Photo : Darren Rickett

Ourimbah Landcare Since the year 2000, these landcarers have been restoring the original forest along a 2-km length of creek. They've turned abandoned farmland into a mosaic of rainforest and wetland, with corridors of vegetation that connect to the forested ranges. Current Reports document progress. 
This site is edited by Brian Patterson

Large tracts of Ourimbah Creek's subtropical rainforest were cleared before 1940, although remnants can be seen on the 1941 air photograph.  In the backswamps of the floodplain, the sclerophyll forest of paperbarks and swamp mahogany also suffered by being drained and grazed by cattle. Clearing slowed during World War II, as farm workers were mobilised. After the war, increasing demand for town water resulted in a weir and pumping station being built in 1977. Also, the value of creek vegetation started to be more appreciated, reflected in our Landcare group being formed in 1998. By 2000, we had found this site that was left over from that acquired for freeway construction. Given a licence to care for it, we expanded from fragments of the original rainforest along the creek and isolated trees along field boundaries. Then we planted pioneer species in the open areas, controlled weeds and protected naturally regenerating seedlings. State and federal grants helped us to 

extend the rainforest into the former farmland. By 2018, more than 350 species of native biota were living here, making it a hotspot of local biodiversity.

The Wyong paperbark, Melaleuca biconvexa is a myrtaceous tree of the backswamps, where it often grows with its feet in water. Its characteristic canopy stands out in air photographs. It burns readily and, in the past, fire probably aided its spread by getting rid of rainforest competition. If cut to the ground by fire it sprouts again from suckers that form on the roots.
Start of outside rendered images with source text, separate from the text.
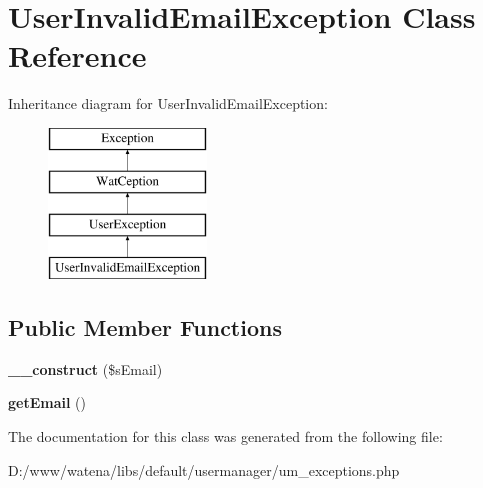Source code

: \hypertarget{class_user_invalid_email_exception}{\section{User\-Invalid\-Email\-Exception Class Reference}
\label{class_user_invalid_email_exception}
}
Inheritance diagram for User\-Invalid\-Email\-Exception\-:\begin{figure}[H]
\begin{center}
\leavevmode
\includegraphics[height=4.000000cm]{class_user_invalid_email_exception}
\end{center}
\end{figure}
\subsection*{Public Member Functions}
\begin{DoxyCompactItemize}
\item 
\hypertarget{class_user_invalid_email_exception_aa3f0816cffc3f033f2acac2a0ffee041}{{\bfseries \-\_\-\-\_\-construct} (\$s\-Email)}\label{class_user_invalid_email_exception_aa3f0816cffc3f033f2acac2a0ffee041}

\item 
\hypertarget{class_user_invalid_email_exception_a2faf7e61d000b0a54689783d3cace16c}{{\bfseries get\-Email} ()}\label{class_user_invalid_email_exception_a2faf7e61d000b0a54689783d3cace16c}

\end{DoxyCompactItemize}


The documentation for this class was generated from the following file\-:\begin{DoxyCompactItemize}
\item 
D\-:/www/watena/libs/default/usermanager/um\-\_\-exceptions.\-php\end{DoxyCompactItemize}
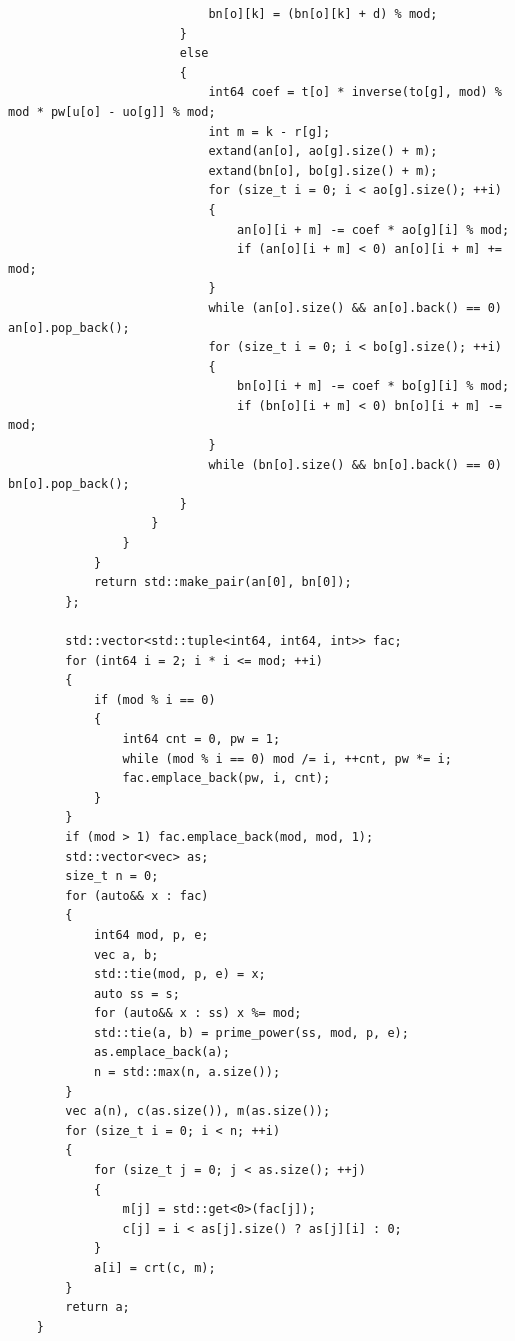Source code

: \documentclass[twoside]{article}
\begin{document}
\begin{lstlisting}
                            bn[o][k] = (bn[o][k] + d) % mod;
                        }
                        else
                        {
                            int64 coef = t[o] * inverse(to[g], mod) % mod * pw[u[o] - uo[g]] % mod;
                            int m = k - r[g];
                            extand(an[o], ao[g].size() + m);
                            extand(bn[o], bo[g].size() + m);
                            for (size_t i = 0; i < ao[g].size(); ++i)
                            {
                                an[o][i + m] -= coef * ao[g][i] % mod;
                                if (an[o][i + m] < 0) an[o][i + m] += mod;
                            }
                            while (an[o].size() && an[o].back() == 0) an[o].pop_back();
                            for (size_t i = 0; i < bo[g].size(); ++i)
                            {
                                bn[o][i + m] -= coef * bo[g][i] % mod;
                                if (bn[o][i + m] < 0) bn[o][i + m] -= mod;
                            }
                            while (bn[o].size() && bn[o].back() == 0) bn[o].pop_back();
                        }
                    }
                }
            }
            return std::make_pair(an[0], bn[0]);
        };

        std::vector<std::tuple<int64, int64, int>> fac;
        for (int64 i = 2; i * i <= mod; ++i)
        {
            if (mod % i == 0)
            {
                int64 cnt = 0, pw = 1;
                while (mod % i == 0) mod /= i, ++cnt, pw *= i;
                fac.emplace_back(pw, i, cnt);
            }
        }
        if (mod > 1) fac.emplace_back(mod, mod, 1);
        std::vector<vec> as;
        size_t n = 0;
        for (auto&& x : fac)
        {
            int64 mod, p, e;
            vec a, b;
            std::tie(mod, p, e) = x;
            auto ss = s;
            for (auto&& x : ss) x %= mod;
            std::tie(a, b) = prime_power(ss, mod, p, e);
            as.emplace_back(a);
            n = std::max(n, a.size());
        }
        vec a(n), c(as.size()), m(as.size());
        for (size_t i = 0; i < n; ++i)
        {
            for (size_t j = 0; j < as.size(); ++j)
            {
                m[j] = std::get<0>(fac[j]);
                c[j] = i < as[j].size() ? as[j][i] : 0;
            }
            a[i] = crt(c, m);
        }
        return a;
    }


\end{lstlisting}
\end{document}
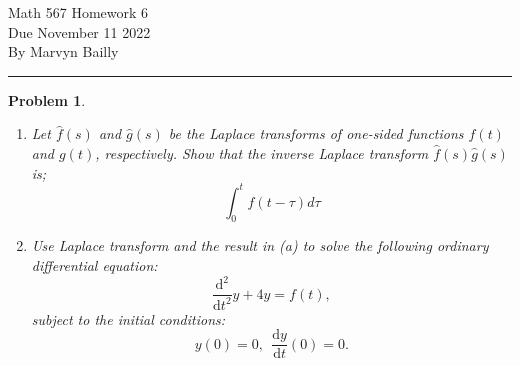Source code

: \documentclass[12pt]{report}
\newtheorem{problem}{Problem}
\newcommand{\dd}[2]{\frac{\mathrm{d} #1}{\mathrm{d} #2}} %
\newcommand{\ddn}[3]{\frac{\mathrm{d}^{#1} #2}{\mathrm{d} #3^{#1}}} %
\begin{document}
\large

\begin{center}
 Math 567 Homework 6\\
 Due November 11 2022\\
 By Marvyn Bailly\\
\end{center}

\normalsize

\hrule



\begin{problem}
    \begin{enumerate}
        \item [{\bf (a)}]
        Let $\hat{f}(s)$ and $\hat{g}(s)$ be the Laplace transforms of one-sided functions $f(t)$ and $g(t)$, respectively. Show that the inverse Laplace transform $\hat{f}(s)\hat{g}(s)$ is;
        \[\int_0^t f(t - \tau)d\tau \]
        
        
        \item [{\bf (b)}]
        Use Laplace transform and the result in (a) to solve the following ordinary differential equation: 
        \[ \ddn{2}{}{t} y + 4y = f(t),\]
        subject to the initial conditions:
        \[y(0)=0, ~~ \dd{y}{t}(0) =0. \]
    
    \end{enumerate}
\end{problem}
\end{document}
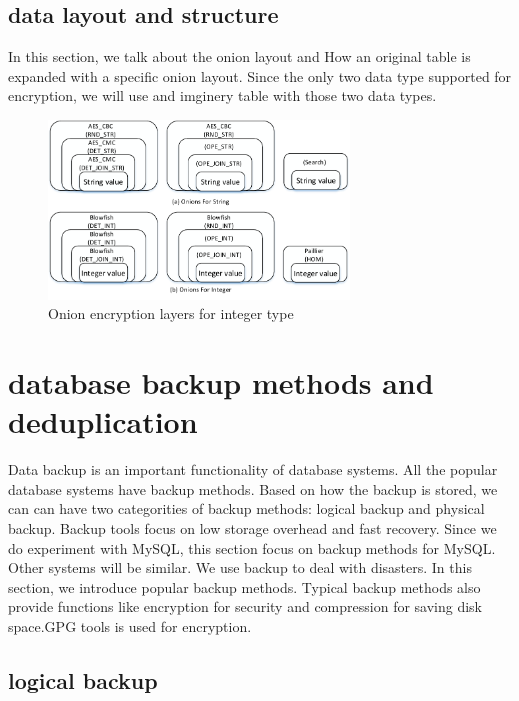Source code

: \subsection{data layout and structure}

In this section, we talk about the onion layout and How an original table is expanded with a specific onion layout. Since the only two data type supported for encryption, we will use and imginery table with those two data types. 



\begin{figure}[tb]
\centering
\includegraphics[width=8cm]{images/Onions.pdf}
\caption{Onion encryption layers for integer type}
\label{fig:stack3}
\end{figure}


\section{database backup methods and deduplication}

Data backup is an important functionality of database systems. All the popular database systems have backup methods. Based on how the backup is stored, we can can have two categorities of backup methods: logical backup and physical backup. Backup tools focus on low storage overhead and fast recovery. Since we do experiment with MySQL, this section focus on backup methods for MySQL. Other systems will be similar. We use backup to deal with disasters. In this section, we introduce popular backup methods. Typical backup methods also provide functions like encryption for security and compression for saving disk space.GPG tools is used for encryption.



\subsection{logical backup}

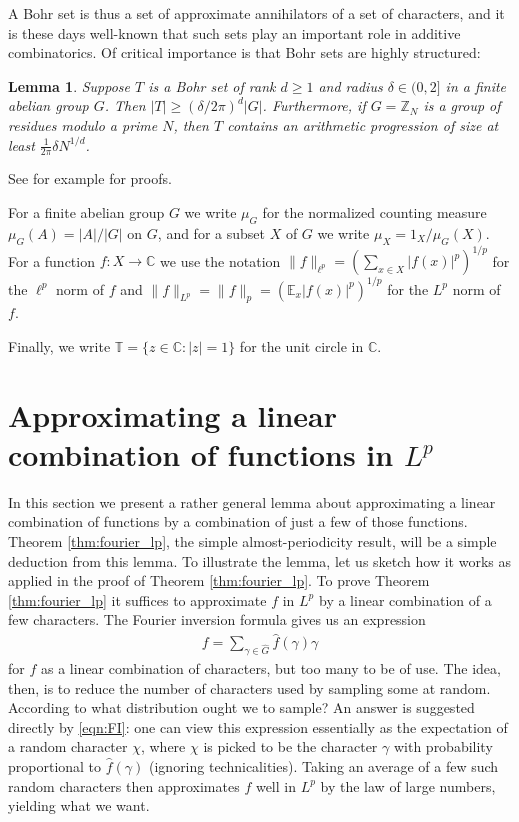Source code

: \documentclass[12pt,a4paper,reqno]{amsart}
\numberwithin{equation}{section}
\theoremstyle{plain}
\newtheorem{lemma}[subsection]{Lemma}
\theoremstyle{definition}
\renewcommand{\geq}{\geqslant}
\def\E{\mathbb{E}}
\def\Z{\mathbb{Z}}
\def\T{\mathbb{T}}
\def\C{\mathbb{C}}
\def\Ghat{\widehat{G}}
\def\fhat{\widehat{f}}
\newcommand{\Zmod}[1]{\Z_{#1}} %
\providecommand{\abs}[1]{\lvert#1\rvert}
\providecommand{\norm}[1]{\lVert #1 \rVert}
\theoremstyle{plain}
\begin{document}
A Bohr set is thus a set of approximate annihilators of a set of characters, and it is these days well-known that such sets play an important role in additive combinatorics. Of critical importance is that Bohr sets are highly structured:

\begin{lemma}\label{lemma:bohr_sets}
Suppose $T$ is a Bohr set of rank $d \geq 1$ and radius $\delta \in (0,2]$ in a finite abelian group $G$. Then $\abs{T} \geq (\delta/2\pi)^d \abs{G}$. Furthermore, if $G = \Zmod{N}$ is a group of residues modulo a prime $N$, then $T$ contains an arithmetic progression of size at least $\frac{1}{2\pi}\delta N^{1/d}$.
\end{lemma}

See for example \cite[\S4.4]{tao-vu} for proofs.

For a finite abelian group $G$ we write $\mu_G$ for the normalized counting measure $\mu_G(A) = \abs{A}/\abs{G}$ on $G$, and for a subset $X$ of $G$ we write $\mu_X = 1_X/\mu_G(X)$. For a function $f : X \to \C$ we use the notation $\norm{f}_{\ell^p} = (\sum_{x \in X} \abs{f(x)}^p)^{1/p}$ for the $\ell^p$ norm of $f$ and $\norm{f}_{L^p} = \norm{f}_p = (\E_x \abs{f(x)}^p)^{1/p}$ for the $L^p$ norm of $f$. 

Finally, we write $\T = \{ z \in \C : \abs{z} = 1 \}$ for the unit circle in $\C$.

\section{Approximating a linear combination of functions in $L^p$}\label{section:prob_arg}
In this section we present a rather general lemma about approximating a linear combination of functions by a combination of just a few of those functions. Theorem \ref{thm:fourier_lp}, the simple almost-periodicity result, will be a simple deduction from this lemma. To illustrate the lemma, let us sketch how it works as applied in the proof of Theorem \ref{thm:fourier_lp}. To prove Theorem \ref{thm:fourier_lp} it suffices to approximate $f$ in $L^p$ by a linear combination of a few characters. The Fourier inversion formula gives us an expression
\begin{align} f = \sum_{\gamma \in \Ghat} \fhat(\gamma) \gamma \label{eqn:FI} \end{align}
for $f$ as a linear combination of characters, but too many to be of use. The idea, then, is to reduce the number of characters used by sampling some at random. According to what distribution ought we to sample? An answer is suggested directly by \eqref{eqn:FI}: one can view this expression essentially as the expectation of a random character $\chi$, where $\chi$ is picked to be the character $\gamma$ with probability proportional to $\fhat(\gamma)$ (ignoring technicalities). Taking an average of a few such random characters then approximates $f$ well in $L^p$ by the law of large numbers, yielding what we want.
\end{document}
The magenta lilly pilly, Syzigium paniculatum is another myrtaceous tree with fluffy flowers. It's common along Ourimbah Creek, although rare elsewhere. As one of the least inflammable of trees, it's suitable to plant near your house if you are in a bushfire-prone area. Possums like to sit in its crown to browse on the leaves. This exposes them to being swooped on by powerful owls, so this could be a case where an endangered tree helps to keep an endangered owl well nourished.